A New World

You have probably heard of Wordle which has become a very popular puzzle in 2022. But have you heard of Worldle? It involves a shape of a country coming up on the screen and then working out which country or island is represented. It’s a lovely way to become more familiar with the planet we live on! 

Today’s Worldle country was Mexico and it draws me to share a verse which our link missionaries in Mexico, Danica and Yosef, shared back at the start of the pandemic two years ago. It was right at the time when our nation was being hit by the implications of the virus. In March 2020, I looked with shock at the newspaper front page with the headline ‘Depression. Alongside it was a photo of a long queue of people outside Centrelink and a report that 100,000 people had lost their jobs almost overnight. I found myself feeling like we had suddenly been landed within John Steinbeck’s novel ‘The Grapes of Wrath’.

It was that same day, that I received an email from our friends in Mexico quoting part of Jeremiah 31:22 ‘For the Lord will do a new thing’. 

It wasn’t a verse that I was familiar with, and so I opened my bible to read the full verse:

“How long will you waver, O faithless daughter? For the LORD has created a new thing on the earth: a woman encircles a man.” (Jeremiah 31:22 ESV).

That only puzzled me even more. What was this notion of ‘a woman encircling a man’?!

I pulled out some commentaries and here’s some of my research:

Andrew Shead in his book ‘A Mouth Full of Fire’ notes that the passage forms an inclusio with Jeremiah 30:6 which reads:

Ask now, and see, can a man bear a child? Why then do I see every man with his hands on his stomach like a woman in labour? Why has every face turned pale?” 

Andrew explains Jeremiah 31:22 – “Such is the depth of Judah’s depravity that for restoration to be real it must be marked by a fundamental discontinuity with the present order. The word of the Lord must ‘create a new thing on the earth’ (31:22)”. (Shead, p99.).

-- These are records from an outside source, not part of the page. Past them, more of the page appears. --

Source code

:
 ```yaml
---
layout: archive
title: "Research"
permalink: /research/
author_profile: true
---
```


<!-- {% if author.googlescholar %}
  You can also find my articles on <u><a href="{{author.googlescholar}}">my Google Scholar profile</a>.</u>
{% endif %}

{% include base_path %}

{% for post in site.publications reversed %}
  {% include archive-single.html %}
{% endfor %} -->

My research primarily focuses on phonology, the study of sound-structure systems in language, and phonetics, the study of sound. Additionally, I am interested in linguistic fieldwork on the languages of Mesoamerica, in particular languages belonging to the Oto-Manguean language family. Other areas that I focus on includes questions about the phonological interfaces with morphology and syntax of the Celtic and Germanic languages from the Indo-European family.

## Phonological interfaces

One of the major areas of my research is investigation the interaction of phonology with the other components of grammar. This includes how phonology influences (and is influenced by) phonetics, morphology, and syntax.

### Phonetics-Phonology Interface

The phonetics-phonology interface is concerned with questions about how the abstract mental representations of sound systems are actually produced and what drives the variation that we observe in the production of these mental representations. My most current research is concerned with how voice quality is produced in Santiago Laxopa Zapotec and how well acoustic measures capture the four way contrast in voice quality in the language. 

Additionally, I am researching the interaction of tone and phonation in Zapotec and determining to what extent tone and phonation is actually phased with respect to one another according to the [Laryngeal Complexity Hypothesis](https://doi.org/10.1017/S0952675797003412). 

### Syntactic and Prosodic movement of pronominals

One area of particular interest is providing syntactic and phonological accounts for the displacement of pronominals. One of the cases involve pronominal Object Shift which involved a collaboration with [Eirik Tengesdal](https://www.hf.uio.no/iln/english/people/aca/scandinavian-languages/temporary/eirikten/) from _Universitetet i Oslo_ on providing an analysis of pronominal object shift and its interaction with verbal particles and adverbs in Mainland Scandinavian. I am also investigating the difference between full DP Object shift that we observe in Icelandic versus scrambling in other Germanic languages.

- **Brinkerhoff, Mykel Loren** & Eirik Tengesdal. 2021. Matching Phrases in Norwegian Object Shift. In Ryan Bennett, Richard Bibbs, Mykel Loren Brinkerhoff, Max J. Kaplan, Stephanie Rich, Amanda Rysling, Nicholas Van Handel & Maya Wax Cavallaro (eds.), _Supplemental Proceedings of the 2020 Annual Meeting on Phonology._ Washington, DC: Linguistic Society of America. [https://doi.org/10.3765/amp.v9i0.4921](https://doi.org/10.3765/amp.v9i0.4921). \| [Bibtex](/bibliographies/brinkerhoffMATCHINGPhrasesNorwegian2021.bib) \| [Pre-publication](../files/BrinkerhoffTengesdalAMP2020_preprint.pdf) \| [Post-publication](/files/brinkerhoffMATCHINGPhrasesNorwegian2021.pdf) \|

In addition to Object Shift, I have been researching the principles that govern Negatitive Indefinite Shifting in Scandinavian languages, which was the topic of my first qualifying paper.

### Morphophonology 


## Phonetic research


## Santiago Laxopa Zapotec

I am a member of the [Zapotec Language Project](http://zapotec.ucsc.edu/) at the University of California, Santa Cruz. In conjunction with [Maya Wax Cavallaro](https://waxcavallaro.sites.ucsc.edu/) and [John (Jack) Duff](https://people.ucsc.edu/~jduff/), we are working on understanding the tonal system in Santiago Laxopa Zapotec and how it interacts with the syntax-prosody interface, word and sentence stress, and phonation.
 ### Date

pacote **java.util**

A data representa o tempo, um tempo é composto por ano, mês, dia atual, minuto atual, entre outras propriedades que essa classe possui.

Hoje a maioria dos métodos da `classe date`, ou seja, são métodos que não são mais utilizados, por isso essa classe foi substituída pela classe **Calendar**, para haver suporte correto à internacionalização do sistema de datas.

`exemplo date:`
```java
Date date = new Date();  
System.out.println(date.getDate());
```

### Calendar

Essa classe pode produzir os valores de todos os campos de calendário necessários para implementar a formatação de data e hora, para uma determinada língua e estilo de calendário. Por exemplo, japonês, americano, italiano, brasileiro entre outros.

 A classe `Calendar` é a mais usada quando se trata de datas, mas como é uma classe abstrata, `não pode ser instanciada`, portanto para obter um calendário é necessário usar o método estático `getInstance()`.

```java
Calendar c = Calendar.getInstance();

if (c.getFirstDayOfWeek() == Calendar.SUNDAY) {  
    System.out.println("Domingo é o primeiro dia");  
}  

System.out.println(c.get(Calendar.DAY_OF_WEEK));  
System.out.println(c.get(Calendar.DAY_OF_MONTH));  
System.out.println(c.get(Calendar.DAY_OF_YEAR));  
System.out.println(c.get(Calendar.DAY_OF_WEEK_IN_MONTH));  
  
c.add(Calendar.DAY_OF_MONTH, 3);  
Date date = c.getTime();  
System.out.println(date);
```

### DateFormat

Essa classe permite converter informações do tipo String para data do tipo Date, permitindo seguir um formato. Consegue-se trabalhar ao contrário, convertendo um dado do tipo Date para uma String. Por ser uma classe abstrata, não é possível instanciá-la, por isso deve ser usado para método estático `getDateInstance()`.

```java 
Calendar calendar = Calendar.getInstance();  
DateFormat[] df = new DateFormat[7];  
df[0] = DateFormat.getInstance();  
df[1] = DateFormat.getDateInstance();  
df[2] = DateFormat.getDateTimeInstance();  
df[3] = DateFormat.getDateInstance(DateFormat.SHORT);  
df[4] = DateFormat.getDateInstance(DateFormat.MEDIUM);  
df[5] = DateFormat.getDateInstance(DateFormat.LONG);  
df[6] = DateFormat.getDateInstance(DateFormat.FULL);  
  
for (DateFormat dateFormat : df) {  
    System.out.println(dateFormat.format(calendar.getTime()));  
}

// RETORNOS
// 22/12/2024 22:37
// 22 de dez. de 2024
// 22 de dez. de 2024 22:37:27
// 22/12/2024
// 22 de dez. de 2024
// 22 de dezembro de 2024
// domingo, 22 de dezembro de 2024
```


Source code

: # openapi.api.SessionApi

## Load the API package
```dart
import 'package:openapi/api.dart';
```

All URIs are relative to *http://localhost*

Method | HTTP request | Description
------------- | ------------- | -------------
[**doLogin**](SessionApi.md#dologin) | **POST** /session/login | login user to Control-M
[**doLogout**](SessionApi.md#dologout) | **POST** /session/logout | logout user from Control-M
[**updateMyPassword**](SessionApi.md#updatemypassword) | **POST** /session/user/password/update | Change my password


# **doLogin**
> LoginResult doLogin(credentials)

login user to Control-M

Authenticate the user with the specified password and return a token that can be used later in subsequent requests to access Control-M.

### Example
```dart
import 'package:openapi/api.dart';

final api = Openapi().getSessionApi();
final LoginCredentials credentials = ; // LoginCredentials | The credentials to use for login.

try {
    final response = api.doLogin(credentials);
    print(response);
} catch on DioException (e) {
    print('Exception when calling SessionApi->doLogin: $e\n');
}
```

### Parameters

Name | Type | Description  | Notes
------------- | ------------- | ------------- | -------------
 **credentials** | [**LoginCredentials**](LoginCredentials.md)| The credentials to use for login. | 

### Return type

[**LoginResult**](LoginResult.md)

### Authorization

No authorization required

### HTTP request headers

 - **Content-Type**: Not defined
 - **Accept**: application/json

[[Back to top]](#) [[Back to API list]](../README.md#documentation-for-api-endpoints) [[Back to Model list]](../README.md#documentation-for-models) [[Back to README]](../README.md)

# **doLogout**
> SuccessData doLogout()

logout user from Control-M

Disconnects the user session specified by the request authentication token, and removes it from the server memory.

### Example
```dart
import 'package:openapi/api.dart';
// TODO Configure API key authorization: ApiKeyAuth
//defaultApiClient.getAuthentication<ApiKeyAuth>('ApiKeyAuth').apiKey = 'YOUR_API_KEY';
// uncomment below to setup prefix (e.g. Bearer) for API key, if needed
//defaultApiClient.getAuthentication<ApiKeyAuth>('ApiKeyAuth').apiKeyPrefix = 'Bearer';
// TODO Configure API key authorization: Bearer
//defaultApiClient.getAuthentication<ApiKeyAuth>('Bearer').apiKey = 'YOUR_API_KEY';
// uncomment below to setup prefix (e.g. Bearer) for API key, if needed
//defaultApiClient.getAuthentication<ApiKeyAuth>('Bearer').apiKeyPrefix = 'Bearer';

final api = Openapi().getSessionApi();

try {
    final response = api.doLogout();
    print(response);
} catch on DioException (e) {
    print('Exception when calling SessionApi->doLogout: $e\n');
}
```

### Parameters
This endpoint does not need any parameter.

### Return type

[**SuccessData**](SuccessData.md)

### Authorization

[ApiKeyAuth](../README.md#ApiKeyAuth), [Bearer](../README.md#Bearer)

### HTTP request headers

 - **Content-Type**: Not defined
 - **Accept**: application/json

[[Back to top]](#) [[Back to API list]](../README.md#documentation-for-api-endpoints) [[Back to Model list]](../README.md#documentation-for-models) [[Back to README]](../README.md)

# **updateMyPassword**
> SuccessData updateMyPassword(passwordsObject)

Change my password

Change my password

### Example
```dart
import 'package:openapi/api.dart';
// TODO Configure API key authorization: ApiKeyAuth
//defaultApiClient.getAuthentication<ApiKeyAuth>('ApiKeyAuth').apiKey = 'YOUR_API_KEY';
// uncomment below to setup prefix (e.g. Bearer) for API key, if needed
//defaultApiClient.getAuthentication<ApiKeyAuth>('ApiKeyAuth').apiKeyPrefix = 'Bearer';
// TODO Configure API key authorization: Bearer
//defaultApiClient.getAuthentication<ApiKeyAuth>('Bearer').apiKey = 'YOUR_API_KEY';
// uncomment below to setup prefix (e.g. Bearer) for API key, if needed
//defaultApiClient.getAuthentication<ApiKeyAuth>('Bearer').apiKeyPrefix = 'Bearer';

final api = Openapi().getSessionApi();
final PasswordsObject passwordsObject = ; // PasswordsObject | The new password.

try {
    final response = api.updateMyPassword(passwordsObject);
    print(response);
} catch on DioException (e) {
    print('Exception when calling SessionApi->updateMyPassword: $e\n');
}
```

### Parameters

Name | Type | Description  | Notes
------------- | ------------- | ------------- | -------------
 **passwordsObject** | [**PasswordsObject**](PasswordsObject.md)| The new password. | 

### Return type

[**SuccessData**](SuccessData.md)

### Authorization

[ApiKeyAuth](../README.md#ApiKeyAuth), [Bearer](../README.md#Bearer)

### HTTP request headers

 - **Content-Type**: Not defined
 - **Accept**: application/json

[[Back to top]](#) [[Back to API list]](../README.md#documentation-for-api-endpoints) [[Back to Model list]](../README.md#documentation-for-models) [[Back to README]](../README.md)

The RSV translates the phrase as ‘a woman protects a man’. Derek Kidner observes that the Hebrew verb translated ‘protects’ is literally ‘encompasses’ and it has an affectionate tone in the comparable contexts. These are:

Deuteronomy 32:10 (ESV)

  “He found him in a desert land,
    and in the howling waste of the wilderness;
he encircled him, he cared for him,
    he kept him as the apple of his eye

Psalm 32:7,10 (ESV)

He found him in a desert land,
    and in the howling waste of the wilderness;
he encircled him, he cared for him,
    he kept him as the apple of his eye.
Many are the sorrows of the wicked,
    but steadfast love surrounds the one who trusts in the Lo

Kidner also notes that this Hebrew word is very similar to the Hebrew word translated ‘faithless’ in the opening of Jeremiah 31:22, and he suggests it might be a deliberate contrast. He concludes: ‘So, among the many suggestions offered for this saying, I am drawn to reading it as a foretaste of the new covenant of verses 31ff., with the new intimacy between the Lord and his bride – hitherto a one-sided cherishing of his unresponsive partner, but henceforth an affection that is fully mutual.” (Kidner, ‘Jeremiah’, IVP p 109).

Thompson and Harrison develop this new covenant link further as they note how church history has connected this verse to the incarnation:

JA Thompson in his commentary wrote on Jeremiah 31:22: 

“The exact meaning of the proverb is not clear. It was clearly intended to describe something very unusual or unexpected. Jerome in the fourth century believed it was a prophecy about the Virgin Mary’s protecting embrace of the Christ child. Some have regarded it as a sign of great security such as is displayed by a mother protecting a child. Israel will know such security during her return and resettlement in Palestine.” (Thompson, Jeremiah, p 575)

RK Harrison draws a link with the incarnation and John 1:14 – “In the new covenant the Lord descends to the level of his people, limiting Himself to the point where they can lay hold upon Him…God became what we are in order to make us what He Himself is.” (Harrison, Jeremiah, p 136).

As I look back to that email from Mexico and reflect upon the ensuing two years impacted by the pandemic Covid-19, it is not hard to look at the ‘shape of the nations today’ and see a new order has been created. Having just preached on the Transfiguration (2 Peter 1 and Matthew 17) last week, Harrison’s comment draws me to wonder whether the shake up which our world has experienced is that outworking of God’s restoration purposes. Those purposes forecast by Jeremiah, and begun with the Virgin conceiving and so a ‘woman encircling a man’, and now continuing even to our present day as the Lord brings in the new creation ‘in order to make us what He Himself is’.

You might like to try Worldle – maybe it will get you to look at the world differently. But far more important: look at Christ and you will be different! And, by faith, you will see the World being transformed.

“Therefore, if anyone is in Christ, he is a new creation. The old has passed away; behold, the new has come.” (2 Corinthians 5:17).